Todo comenzó a través de una llamada telefónica. Del otro lado del auricular sentí la fuerza de una recta de 90 millas sobre mi oído derecho: «¿Quieres ser la corresponsal de Juventud Rebelde?», soltó el interlocutor con solemnidad. Necesité unos segundos para reaccionar al lanzamiento. Debo haber tomado un sorbo de aire para reponerme mientras escuché otro fragmento de sus argumentos: «Creemos que sí puedes y así lo comunicamos a la dirección del periódico», insistió aquella voz con demasiada seguridad con respecto al tema. El resto de las explicaciones quedaron en el vacío o mi memoria se empeñó en borrarlas.
Lo cierto es que así comenzó esta historia, mi historia con estas páginas hace 12 años. Se escriben rápido, pero ha sido el espacio que en mayor período de tiempo he encontrado más saberes.
Y lo califico así porque cuando ocurrió la llamada de marras ya tenía cinco años de andar por los discursos radiales. Aún sigo por estos rumbos. Entonces, incluso hoy, soy una verdadera pichona enamorada de cuánto sonido me encuentro en el día a día. Por eso, solo la idea de enfrentarme al corpus de las letras impresas —distante para mí— me ponía los pelos de punta. Mucho más, pensé, si como valor noticia tenía que era un medio nacional, y qué decir si era el periódico que por mucho tiempo me había arrancado más de una lectura.
Realmente, ese sí fue mi verdadero primer encuentro con Juventud Rebelde. Desde la época del preuniversitario, cuando ser periodista era una utopía, me sumergía cada vez que me llegaba un periódico a las manos, en Pregunte sin pena, las lecturas dominicales bajo la firma de Ciro Bianchi, Acuse de Recibo o los extensos textos —luego aprendí que eran reportajes—, donde con desenfado mostraban un tema de mi interés.
De sobra está contar que esas demasiadas razones me obligaron a entrar por su puerta con más miedos e incertidumbres que con la seguridad y firmeza que exigía el momento.
Después de la presentación y bienvenida oficiales al equipo de corresponsales —también por teléfono porque no eran tiempos de WhatsApp ni de conexiones a internet en abundancia— llegó la prueba de fuego: la primera cobertura. Una visita de Eusebio Leal Spengler a la cuarta villa de Cuba, próxima a cumplir entonces sus 500 años precisó convertirse en titular. Un verdadero reto que aún hoy sigue latente en cada duelo con el word en blanco: vestir un tema local con traje nacional.
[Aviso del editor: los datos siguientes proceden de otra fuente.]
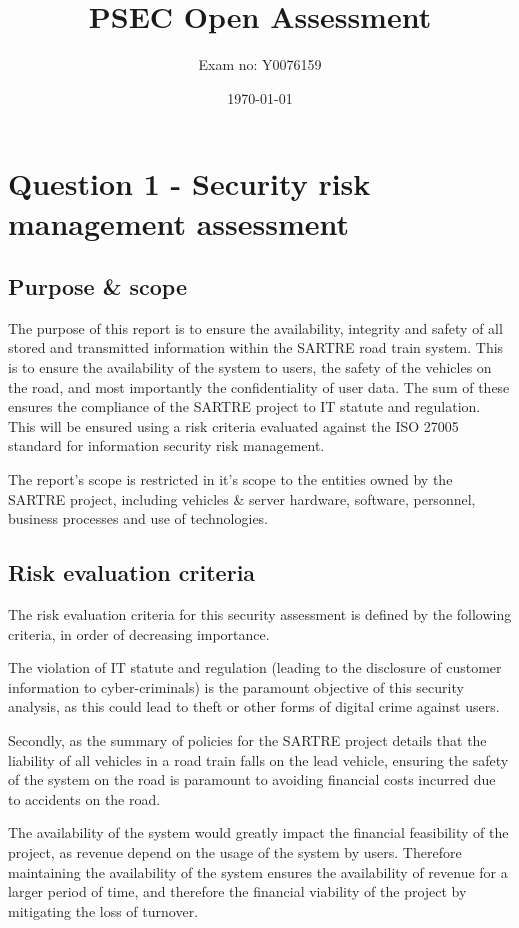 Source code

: \documentclass[british,11pt,a4paper]{article}
\begin{document}
\title{PSEC Open Assessment}
\author{Exam no: Y0076159}
\date{\today}
\maketitle
\tableofcontents
\clearpage


\section{Question 1 - Security risk management assessment}
\subsection{Purpose \& scope}
\label{subsec:purpose_scope}
The purpose of this report is to ensure the availability, integrity and safety of all stored and transmitted information within the SARTRE road train system. This is to ensure the availability of the system to users, the safety of the vehicles on the road, and most importantly the confidentiality of user data. The sum of these ensures the compliance of the SARTRE project to IT statute and regulation. This will be ensured using a risk criteria evaluated against the ISO 27005  standard \cite{Iso2005-nn} for information security risk management. 

The report's scope is restricted in it's scope to the entities owned by the SARTRE project, including vehicles \& server hardware, software, personnel, business processes and use of technologies. 

\subsection{Risk evaluation criteria}
The risk evaluation criteria for this security assessment is defined by the following criteria, in order of decreasing importance.

The violation of IT statute and regulation (leading to the disclosure of customer information to cyber-criminals) is the paramount objective of this security analysis, as this could lead to theft or other forms of digital crime against users. 

Secondly, as the summary of policies for the SARTRE project \cite{Davila2013-cy} details that the liability of all vehicles in a road train falls on the lead vehicle, ensuring the safety of the system on the road is paramount to avoiding financial costs incurred due to accidents on the road. 

The availability of the system would greatly impact the financial feasibility of the project, as revenue depend on the usage of the system by users. Therefore maintaining the availability of the system ensures the availability of revenue for a larger period of time, and therefore the financial viability of the project by mitigating the loss of turnover.
\end{document}
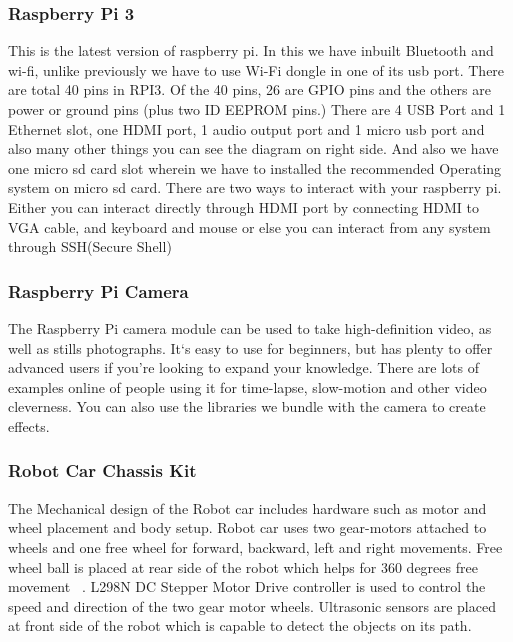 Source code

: \documentclass[sigconf]{acmart}
\begin{document}
\subsubsection{Raspberry Pi 3}
This is the latest version of raspberry pi. In this we have inbuilt Bluetooth and wi-fi, unlike previously we have to use Wi-Fi dongle in one of its usb port. There are total 40 pins in RPI3. Of the 40 pins, 26 are GPIO pins and the others are power or ground pins (plus two ID EEPROM pins.) There are 4 USB Port and 1 Ethernet slot, one HDMI port, 1 audio output port and 1 micro usb port and also many other things you can see the diagram on right side. And also we have one micro sd card slot wherein we have to installed the recommended Operating system on micro sd card. There are two ways to interact with your raspberry pi. Either you can interact directly through HDMI port by connecting HDMI to VGA cable, and keyboard and mouse or else you can interact from any system through SSH(Secure Shell)

\subsubsection{Raspberry Pi Camera}
The Raspberry Pi camera module can be used to take high-definition video, as well as stills photographs. It`s easy to use for beginners, but has plenty to offer advanced users if you’re looking to expand your knowledge. There are lots of examples online of people using it for time-lapse, slow-motion and other video cleverness. You can also use the libraries we bundle with the camera to create effects.

\subsubsection{Robot Car Chassis Kit}
The Mechanical design of the Robot car includes hardware such as motor and wheel placement and body setup. Robot car uses two gear-motors attached to wheels and one free wheel for forward, backward, left and right movements. Free wheel ball is placed at rear side of the robot which helps for 360 degrees free movement ~\cite{arduino2015}. L298N DC Stepper Motor Drive controller is used to control the speed and direction of the two gear motor wheels. Ultrasonic sensors are placed at front side of the robot which is capable to detect the objects on its path.
\end{document}
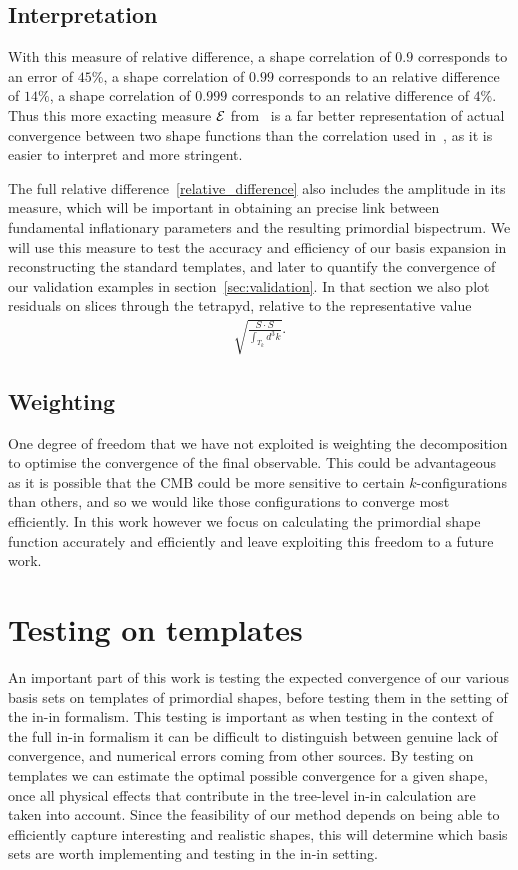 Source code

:     \subsection{Interpretation}
With this measure of relative difference, a shape correlation of $0.9$ corresponds to an error of $45\%$,
a shape correlation of $0.99$ corresponds to an relative difference of $14\%$,
a shape correlation of $0.999$ corresponds to an relative difference of $4\%$.
Thus this more exacting measure $\mathcal{E}$ from~\cite{hung_1902} is a far better representation of actual convergence
between two shape functions
than the correlation used in~\cite{Funakoshi}, as it is easier to interpret and
more stringent.


The full relative difference~\eqref{relative_difference} also includes the amplitude
in its measure, which will be important in obtaining an precise link
between fundamental inflationary parameters and the resulting primordial bispectrum.
We will use this measure to test the accuracy and efficiency of our basis expansion
in reconstructing the standard templates, and later to quantify the convergence
of our validation examples in section~\ref{sec:validation}.
In that section we also plot residuals on slices through the tetrapyd,
relative to the representative value
\begin{align}\label{rep_val}
    \sqrt{\frac{S\cdot S}{\int_{T_k} d^3k}}.
\end{align}


    \subsection{Weighting}
    One degree of freedom that we have not exploited is weighting the decomposition
    to optimise the convergence of the final observable.
    This could be advantageous as it is possible that the CMB could be more sensitive
    to certain $k$-configurations than others, and so we would like those configurations to
    converge most efficiently.
    In this work however we focus on calculating the primordial shape function accurately
    and efficiently and leave exploiting this freedom to a future work.
\section{Testing on templates}
    An important part of this work is testing the expected convergence of our various
    basis sets on templates of primordial shapes, before testing them in the setting
    of the in-in formalism.
    This testing is important as when testing in the context of the full in-in formalism
    it can be difficult to distinguish between genuine lack of convergence, and
    numerical errors coming from other sources.
    By testing on templates we can estimate the optimal possible
    convergence for a given shape, once all physical effects that contribute
    in the tree-level in-in calculation are taken into account.
    Since the feasibility of our method depends on being able
    to efficiently capture interesting and realistic shapes, this will determine
    which basis sets are worth implementing and testing in the in-in setting.


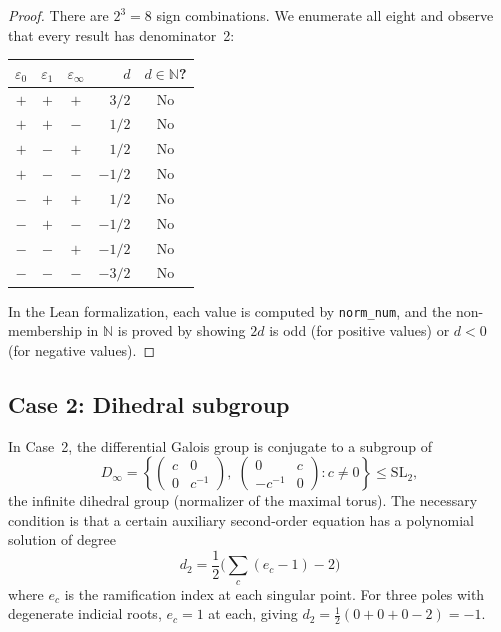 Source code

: \documentclass[11pt]{article}
\theoremstyle{plain}
\theoremstyle{definition}
\theoremstyle{remark}
\newcommand{\N}{\mathbb{N}}
\newcommand{\SL}{\mathrm{SL}}
\begin{document}
\begin{proof}
There are $2^3 = 8$ sign combinations.
We enumerate all eight and observe that every result has denominator~2:

\smallskip
\begin{center}
\renewcommand{\arraystretch}{1.05}
\begin{tabular}{@{}ccc|r|c@{}}
\toprule
$\varepsilon_0$ & $\varepsilon_1$ & $\varepsilon_\infty$ & $d$ & $d \in \N$? \\
\midrule
$+$ & $+$ & $+$ & $3/2$ & No \\
$+$ & $+$ & $-$ & $1/2$ & No \\
$+$ & $-$ & $+$ & $1/2$ & No \\
$+$ & $-$ & $-$ & $-1/2$ & No \\
$-$ & $+$ & $+$ & $1/2$ & No \\
$-$ & $+$ & $-$ & $-1/2$ & No \\
$-$ & $-$ & $+$ & $-1/2$ & No \\
$-$ & $-$ & $-$ & $-3/2$ & No \\
\bottomrule
\end{tabular}
\end{center}
\smallskip

\noindent
In the Lean formalization, each value is computed by \texttt{norm\_num}, and the non-membership in $\N$ is proved by showing $2d$ is odd (for positive values) or $d < 0$ (for negative values).
\end{proof}

\subsection{Case 2: Dihedral subgroup}

In Case~2, the differential Galois group is conjugate to a subgroup of
\[
  D_\infty = \left\{ \begin{pmatrix} c & 0 \\ 0 & c^{-1} \end{pmatrix},\; \begin{pmatrix} 0 & c \\ -c^{-1} & 0 \end{pmatrix} : c \neq 0 \right\} \leq \SL_2,
\]
the infinite dihedral group (normalizer of the maximal torus).
The necessary condition is that a certain auxiliary second-order equation has a polynomial solution of degree
\[
  d_2 = \frac{1}{2}\bigl(\sum_{c} (e_c - 1) - 2\bigr)
\]
where $e_c$ is the ramification index at each singular point.
For three poles with degenerate indicial roots, $e_c = 1$ at each, giving $d_2 = \frac{1}{2}(0 + 0 + 0 - 2) = -1$.
\end{document}
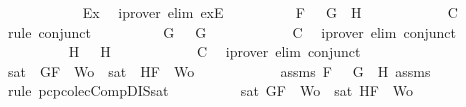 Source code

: \begin{isabellebody}
\ \ \ \ \ \ \ \ \ \ \isamarkupfalse%
\ Ex{}\ \isamarkupfalse%
\ {\isacharparenleft}iprover\ elim{\isacharcolon}\ exE{\isacharparenright}\isanewline
\ \ \ \ \ \ \ \ \isamarkupfalse%
\ {\isachardoublequoteopen}F\ {\isacharequal}\ \isactrlbold {\isasymnot}\ {\isacharparenleft}G{}\ \isactrlbold {\isasymand}\ H{}{\isacharparenright}{\isachardoublequoteclose}\isanewline
\ \ \ \ \ \ \ \ \ \ \isamarkupfalse%
\ C{}\ \isamarkupfalse%
\ {\isacharparenleft}rule\ conjunct{}{\isacharparenright}\isanewline
\ \ \ \ \ \ \ \ \isamarkupfalse%
\ {\isachardoublequoteopen}G\ {\isacharequal}\ \isactrlbold {\isasymnot}\ G{}{\isachardoublequoteclose}\isanewline
\ \ \ \ \ \ \ \ \ \ \isamarkupfalse%
\ C{}\ \isamarkupfalse%
\ {\isacharparenleft}iprover\ elim{\isacharcolon}\ conjunct{}{\isacharparenright}\isanewline
\ \ \ \ \ \ \ \ \isamarkupfalse%
\ {\isachardoublequoteopen}H\ {\isacharequal}\ \isactrlbold {\isasymnot}\ H{}{\isachardoublequoteclose}\isanewline
\ \ \ \ \ \ \ \ \ \ \isamarkupfalse%
\ C{}\ \isamarkupfalse%
\ {\isacharparenleft}iprover\ elim{\isacharcolon}\ conjunct{}{\isacharparenright}\isanewline
\ \ \ \ \ \ \ \ \isamarkupfalse%
\ {\isachardoublequoteopen}sat\ {\isacharparenleft}{\isacharbraceleft}\isactrlbold {\isasymnot}\ G{}{\isacharcomma}F{\isacharbraceright}\ {\isasymunion}\ Wo{\isacharparenright}\ {\isasymor}\ sat\ {\isacharparenleft}{\isacharbraceleft}\isactrlbold {\isasymnot}\ H{}{\isacharcomma}F{\isacharbraceright}\ {\isasymunion}\ Wo{\isacharparenright}{\isachardoublequoteclose}\isanewline
\ \ \ \ \ \ \ \ \ \ \isamarkupfalse%
\ assms{\isacharparenleft}{}{\isacharparenright}\ {\isacartoucheopen}F\ {\isacharequal}\ \isactrlbold {\isasymnot}\ {\isacharparenleft}G{}\ \isactrlbold {\isasymand}\ H{}{\isacharparenright}{\isacartoucheclose}\ assms{\isacharparenleft}{}{\isacharcomma}{}{\isacharcomma}{}{\isacharparenright}\ \isamarkupfalse%
\ {\isacharparenleft}rule\ pcp{\isacharunderscore}colecComp{\isacharunderscore}DIS{\isacharunderscore}sat{}{\isacharparenright}\isanewline
\ \ \ \ \ \ \ \ \isamarkupfalse%
\ {\isachardoublequoteopen}sat\ {\isacharparenleft}{\isacharbraceleft}G{\isacharcomma}F{\isacharbraceright}\ {\isasymunion}\ Wo{\isacharparenright}\ {\isasymor}\ sat\ {\isacharparenleft}{\isacharbraceleft}H{\isacharcomma}F{\isacharbraceright}\ {\isasymunion}\ Wo{\isacharparenright}{\isachardoublequoteclose}\isanewline

\end{isabellebody}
Desde entonces hasta este minuto le han seguido otras muchas informaciones, entrevistas, géneros de opinión y reportajes. Han sido hijos de la espontaneidad o de sucesos que han obligado a redoblar esfuerzos: las celebraciones de los cumpleaños de las añejas urbes de Sancti Spíritus y Trinidad, cuando intensas precipitaciones han amenazado con «ahogar» el territorio, las dos sedes nacionales de la provincia por la efeméride del 26 de Julio, las visitas de la máxima dirección del país… En fin, darle voz y colores a un fragmento de tierra, donde las noticias no florecen con mucha espontaneidad, y menos cuando deben «competir» con lo sucedido en el resto de la nación.
Desafíos aparte, Juventud Rebelde me ha regalado también el goce de contar con una familia extendida por toda la geografía de este archipiélago. Su equipo de corresponsales ha sabido ubicar estas páginas en lo más alto del podio del periodismo cubano. Leerlos siempre es una fiesta. Saberlos bien, a pesar de las rudezas del contexto, da sosiego.
Con ellos, con aquella llamada y la posibilidad de escribir de casi todo en estas páginas estaré siempre en deuda. Juventud Rebelde es mucho más que el diario de la juventud cubana hoy con seis décadas de vida y, mañana, con muchos más. Funge en mi hoja de ruta como el puerto seguro, donde, a pesar de contratiempos lógicos y múltiples mediaciones, debo volver para el oportuno encuentro con lectores exigentes o fugaces, y también para encontrarme cuando los sonidos radiales no alcanzan al diálogo.